Books that create this feeling for me are Anathem (Neal Stephenson), as I’m discovering by re-reading it at the moment, and (looking at my shelf) Stars In My Pocket Like Grains of Sand (Samuel Delaney). I’m sure there are more.

Stack overflow vertigo

When I’m programming and I’m many parentheses deep, I have a sense of precariousness. There’s a similar feeling when making a change that needs to touch many lines of the codebase simultaneously before it starts to work again – starting from the first change it feels like setting off on a tightrope, and reaching the final change feels like making back to safety. I often hold my breath. I am hyperaware of what’s around me in the code, and that focus pushes away all input from the real world.

Atemporal hotel lobbies

I’m having the opportunity right now to encounter very many new ideas, for work, and I have a need to rapidly synthesise them and to come up with ways to share that synthesis – and ask more questions. I’m in pursuit.

It’s all consuming, and it can’t be hurried. The best way to do it, for me, is to sit with the raw ideas, mull them over, sketch them, write about them, sit some more, and so on…

And I’ve done that a lot in my life, mainly late in the evening, on my own, in hotel lobbies in cities that are not my home city, with the cold beer that you only get in hotel lobbies, and the music you only get in hotel lobbies, on the chairs you only get in hotel lobbies, brain exhausted but still chewing things over, turning things around and around, continuously but somehow leisurely. There is a pleasure in it.

And also:

I tweeted about a pecularity back in 2016:

every moment i’ve sat in a hotel lobby with a beer and my laptop is the same moment. for 13 years? time shrinks like a collapsed telescope

And previously back in March 2012: Hotel lobbies always feel the same to me. The exotic, and melancholy. Temporary homes. I like sitting in them.

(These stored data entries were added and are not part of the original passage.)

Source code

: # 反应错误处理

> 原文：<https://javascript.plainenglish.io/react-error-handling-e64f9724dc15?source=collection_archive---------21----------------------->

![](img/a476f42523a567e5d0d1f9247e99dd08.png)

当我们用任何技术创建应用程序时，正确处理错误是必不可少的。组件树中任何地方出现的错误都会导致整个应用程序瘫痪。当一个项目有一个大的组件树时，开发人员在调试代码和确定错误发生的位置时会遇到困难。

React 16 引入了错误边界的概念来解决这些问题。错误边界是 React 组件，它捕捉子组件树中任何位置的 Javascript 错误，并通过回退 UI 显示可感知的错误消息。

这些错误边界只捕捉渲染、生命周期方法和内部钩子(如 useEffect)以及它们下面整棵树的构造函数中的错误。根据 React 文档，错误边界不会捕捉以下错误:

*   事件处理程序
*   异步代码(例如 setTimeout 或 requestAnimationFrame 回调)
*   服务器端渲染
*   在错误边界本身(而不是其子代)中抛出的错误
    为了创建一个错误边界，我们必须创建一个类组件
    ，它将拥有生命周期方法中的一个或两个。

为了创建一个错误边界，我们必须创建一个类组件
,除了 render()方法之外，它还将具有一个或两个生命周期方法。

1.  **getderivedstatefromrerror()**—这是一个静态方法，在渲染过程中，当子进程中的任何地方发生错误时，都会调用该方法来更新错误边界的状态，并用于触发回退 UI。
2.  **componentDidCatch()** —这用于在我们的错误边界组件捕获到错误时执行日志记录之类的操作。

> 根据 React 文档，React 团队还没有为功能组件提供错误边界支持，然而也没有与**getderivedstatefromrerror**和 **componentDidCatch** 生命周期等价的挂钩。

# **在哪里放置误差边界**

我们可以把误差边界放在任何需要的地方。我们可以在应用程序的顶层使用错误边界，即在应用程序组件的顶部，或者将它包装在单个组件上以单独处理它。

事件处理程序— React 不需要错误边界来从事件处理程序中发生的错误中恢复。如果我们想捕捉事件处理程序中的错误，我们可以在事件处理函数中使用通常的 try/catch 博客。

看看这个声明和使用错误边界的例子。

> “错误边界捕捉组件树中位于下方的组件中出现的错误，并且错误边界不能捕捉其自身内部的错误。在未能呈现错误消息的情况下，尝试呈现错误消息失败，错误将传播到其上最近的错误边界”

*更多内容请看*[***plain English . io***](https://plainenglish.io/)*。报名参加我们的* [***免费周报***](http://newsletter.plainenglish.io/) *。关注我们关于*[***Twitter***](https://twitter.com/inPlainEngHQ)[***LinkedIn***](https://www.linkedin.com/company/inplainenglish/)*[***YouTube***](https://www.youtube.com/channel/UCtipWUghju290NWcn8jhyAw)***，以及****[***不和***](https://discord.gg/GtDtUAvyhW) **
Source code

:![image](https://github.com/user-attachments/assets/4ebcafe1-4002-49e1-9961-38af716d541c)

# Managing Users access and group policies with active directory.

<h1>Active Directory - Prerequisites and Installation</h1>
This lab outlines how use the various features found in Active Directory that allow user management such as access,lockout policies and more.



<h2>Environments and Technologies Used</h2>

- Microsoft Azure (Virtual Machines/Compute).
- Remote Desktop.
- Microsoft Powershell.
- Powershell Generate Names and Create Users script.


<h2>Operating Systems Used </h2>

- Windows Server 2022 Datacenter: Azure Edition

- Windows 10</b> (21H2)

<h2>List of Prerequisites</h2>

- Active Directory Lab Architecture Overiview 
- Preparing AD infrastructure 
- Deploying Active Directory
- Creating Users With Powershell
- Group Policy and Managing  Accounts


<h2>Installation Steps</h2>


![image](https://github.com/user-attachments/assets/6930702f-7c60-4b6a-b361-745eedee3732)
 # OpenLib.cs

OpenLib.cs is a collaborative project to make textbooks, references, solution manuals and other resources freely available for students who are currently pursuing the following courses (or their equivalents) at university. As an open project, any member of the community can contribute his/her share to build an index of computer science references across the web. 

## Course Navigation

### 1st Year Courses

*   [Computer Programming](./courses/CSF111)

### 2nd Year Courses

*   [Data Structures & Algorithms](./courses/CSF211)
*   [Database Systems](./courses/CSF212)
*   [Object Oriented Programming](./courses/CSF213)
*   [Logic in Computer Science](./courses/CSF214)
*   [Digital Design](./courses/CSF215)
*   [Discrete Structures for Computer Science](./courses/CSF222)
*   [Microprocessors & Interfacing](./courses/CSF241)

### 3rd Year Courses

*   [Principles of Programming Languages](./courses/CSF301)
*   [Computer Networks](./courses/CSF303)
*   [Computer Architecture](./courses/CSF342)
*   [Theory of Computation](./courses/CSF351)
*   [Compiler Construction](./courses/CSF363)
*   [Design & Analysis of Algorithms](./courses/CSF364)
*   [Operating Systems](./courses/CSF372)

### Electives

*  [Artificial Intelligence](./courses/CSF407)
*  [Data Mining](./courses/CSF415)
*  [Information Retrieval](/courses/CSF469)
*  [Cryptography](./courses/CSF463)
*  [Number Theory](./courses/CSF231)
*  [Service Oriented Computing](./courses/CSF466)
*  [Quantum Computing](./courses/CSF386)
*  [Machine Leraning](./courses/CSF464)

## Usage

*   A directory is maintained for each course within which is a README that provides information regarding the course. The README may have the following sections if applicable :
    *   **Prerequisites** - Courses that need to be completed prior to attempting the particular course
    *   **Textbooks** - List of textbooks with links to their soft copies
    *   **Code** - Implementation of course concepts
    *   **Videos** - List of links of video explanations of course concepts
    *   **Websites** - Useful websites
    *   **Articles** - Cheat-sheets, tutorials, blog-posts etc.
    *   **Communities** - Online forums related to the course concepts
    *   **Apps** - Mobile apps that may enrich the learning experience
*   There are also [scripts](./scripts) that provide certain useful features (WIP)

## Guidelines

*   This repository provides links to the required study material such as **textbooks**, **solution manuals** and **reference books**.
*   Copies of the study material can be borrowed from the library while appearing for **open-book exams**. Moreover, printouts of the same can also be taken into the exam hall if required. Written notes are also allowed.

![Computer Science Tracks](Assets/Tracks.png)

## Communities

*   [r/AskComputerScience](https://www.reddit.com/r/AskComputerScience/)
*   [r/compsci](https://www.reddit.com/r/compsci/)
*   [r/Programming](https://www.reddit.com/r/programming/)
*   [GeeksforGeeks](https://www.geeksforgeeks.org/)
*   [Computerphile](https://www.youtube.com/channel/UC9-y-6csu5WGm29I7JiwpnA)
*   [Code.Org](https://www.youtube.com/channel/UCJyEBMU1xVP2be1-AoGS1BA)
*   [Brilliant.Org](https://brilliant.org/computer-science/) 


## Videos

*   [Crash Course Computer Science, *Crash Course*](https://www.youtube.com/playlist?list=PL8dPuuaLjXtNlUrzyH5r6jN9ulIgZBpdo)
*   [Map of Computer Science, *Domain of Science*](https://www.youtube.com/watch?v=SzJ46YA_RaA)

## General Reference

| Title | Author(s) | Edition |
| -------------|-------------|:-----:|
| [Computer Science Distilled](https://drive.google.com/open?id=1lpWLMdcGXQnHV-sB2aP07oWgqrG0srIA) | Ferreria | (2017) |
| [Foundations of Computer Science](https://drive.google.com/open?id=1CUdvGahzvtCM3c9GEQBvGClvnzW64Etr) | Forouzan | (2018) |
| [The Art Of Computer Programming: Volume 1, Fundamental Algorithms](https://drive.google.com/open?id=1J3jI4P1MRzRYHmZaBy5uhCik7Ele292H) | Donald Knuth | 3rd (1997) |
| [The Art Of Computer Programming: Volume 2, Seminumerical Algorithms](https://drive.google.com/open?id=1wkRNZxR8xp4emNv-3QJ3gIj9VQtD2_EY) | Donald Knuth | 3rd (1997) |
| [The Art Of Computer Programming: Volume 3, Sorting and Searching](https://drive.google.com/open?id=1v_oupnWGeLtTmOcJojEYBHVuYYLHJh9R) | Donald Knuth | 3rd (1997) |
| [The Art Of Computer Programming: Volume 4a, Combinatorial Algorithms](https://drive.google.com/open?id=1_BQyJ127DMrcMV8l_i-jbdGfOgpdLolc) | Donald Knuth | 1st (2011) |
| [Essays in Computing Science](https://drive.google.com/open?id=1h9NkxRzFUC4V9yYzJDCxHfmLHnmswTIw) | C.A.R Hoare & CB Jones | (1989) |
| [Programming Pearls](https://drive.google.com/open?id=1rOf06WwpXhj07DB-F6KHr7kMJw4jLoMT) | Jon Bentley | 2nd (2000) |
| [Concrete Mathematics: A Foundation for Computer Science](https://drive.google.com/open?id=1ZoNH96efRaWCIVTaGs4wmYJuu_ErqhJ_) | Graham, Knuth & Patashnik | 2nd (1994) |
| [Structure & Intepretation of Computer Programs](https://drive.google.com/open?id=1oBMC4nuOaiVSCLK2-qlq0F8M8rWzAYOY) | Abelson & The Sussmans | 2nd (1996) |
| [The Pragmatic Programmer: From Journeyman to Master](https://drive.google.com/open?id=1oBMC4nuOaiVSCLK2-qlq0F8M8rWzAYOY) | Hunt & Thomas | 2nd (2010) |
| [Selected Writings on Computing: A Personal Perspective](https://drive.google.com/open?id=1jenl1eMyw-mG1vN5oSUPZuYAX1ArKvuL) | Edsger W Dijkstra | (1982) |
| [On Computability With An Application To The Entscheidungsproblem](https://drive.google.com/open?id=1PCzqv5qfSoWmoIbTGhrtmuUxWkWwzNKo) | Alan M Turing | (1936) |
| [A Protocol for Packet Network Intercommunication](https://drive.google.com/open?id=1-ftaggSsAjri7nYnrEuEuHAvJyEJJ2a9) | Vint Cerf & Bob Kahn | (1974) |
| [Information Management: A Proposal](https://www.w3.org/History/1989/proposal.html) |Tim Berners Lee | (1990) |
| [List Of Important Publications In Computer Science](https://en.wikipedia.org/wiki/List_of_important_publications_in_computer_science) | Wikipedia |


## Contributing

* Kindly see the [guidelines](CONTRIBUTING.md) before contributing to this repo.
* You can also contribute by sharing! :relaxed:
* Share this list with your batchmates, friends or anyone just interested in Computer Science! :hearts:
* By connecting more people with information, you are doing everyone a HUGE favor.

Both of which get to the nub of this feeling:

The hotel lobby exists outside time. In that place, I’m 28, I’m 42, I’m all ages in-between. I feel like, sitting there in 2012, I could probably remember the future yesterday of 2016, but it didn’t feel special to do so, so I didn’t bother to think about it.

So there’s a mental place which has such a strong feeling associated with it that all other places are washed away, and all the instances of that time feel identical, past and future identical, outside time, and FOR SOME REASON I reach that mental place when I’m working in hotel lobbies, and it’s touched with a kind of nostalgia for the present, and gentle pleasure, and immortality, and I don’t know how to explain it better than that.

Loosely I would say that a feeling is

  • felt viscerally, that is it in the body
  • and it is accompanied by a bias on the trajectory of my thoughts.

For example, panic is a shortness of breath and a tightness in my mouth, and it biases my thinking towards the short term.

Contentment is a widening of the face and an ability to stay in the moment.

By this categorisation, the three descriptions above are all feelings. As fundamental as panic and contentment, or at the very least, on the same plane? Maybe.